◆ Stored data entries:

* * * * * * * * *

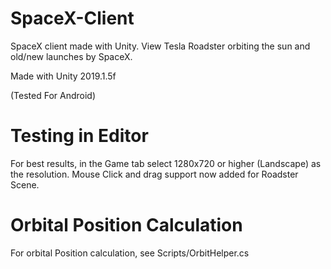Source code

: # SpaceX-Client
SpaceX client made with Unity. View Tesla Roadster orbiting the sun and old/new launches by SpaceX.

Made with Unity 2019.1.5f

(Tested For Android)

# Testing in Editor
For best results, in the Game tab select 1280x720 or higher (Landscape) as the resolution. Mouse Click and drag support now added for Roadster Scene.

# Orbital Position Calculation
For orbital Position calculation, see Scripts/OrbitHelper.cs
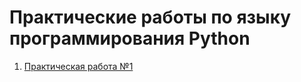 # Практические работы по языку программирования Python

1. [Практическая работа №1](https://github.com/nikolaevaxenov/PythonCourse/blob/master/ПР1_Вар21_Николаев-Аксенов_ИКБО-20-19.ipynb)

* * * * * * * * *

◆ Task details:
Please tally the lines of the entries that hold "Position" and give only the resulting number.

◆ Written answer:
2